◆ ABOUT THIS EXERCISE ◆
With the line containing "# Implementation" as the starting point, output every line of the data below through its final line, character for character.

◆ RECORDED INFORMATION ◆
• • • •

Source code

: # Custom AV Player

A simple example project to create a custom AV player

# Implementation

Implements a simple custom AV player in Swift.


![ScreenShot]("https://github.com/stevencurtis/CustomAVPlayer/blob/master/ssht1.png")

• • • •

◆ YOUR RESPONSE ◆
# Implementation

Implements a simple custom AV player in Swift.


![ScreenShot]("https://github.com/stevencurtis/CustomAVPlayer/blob/master/ssht1.png")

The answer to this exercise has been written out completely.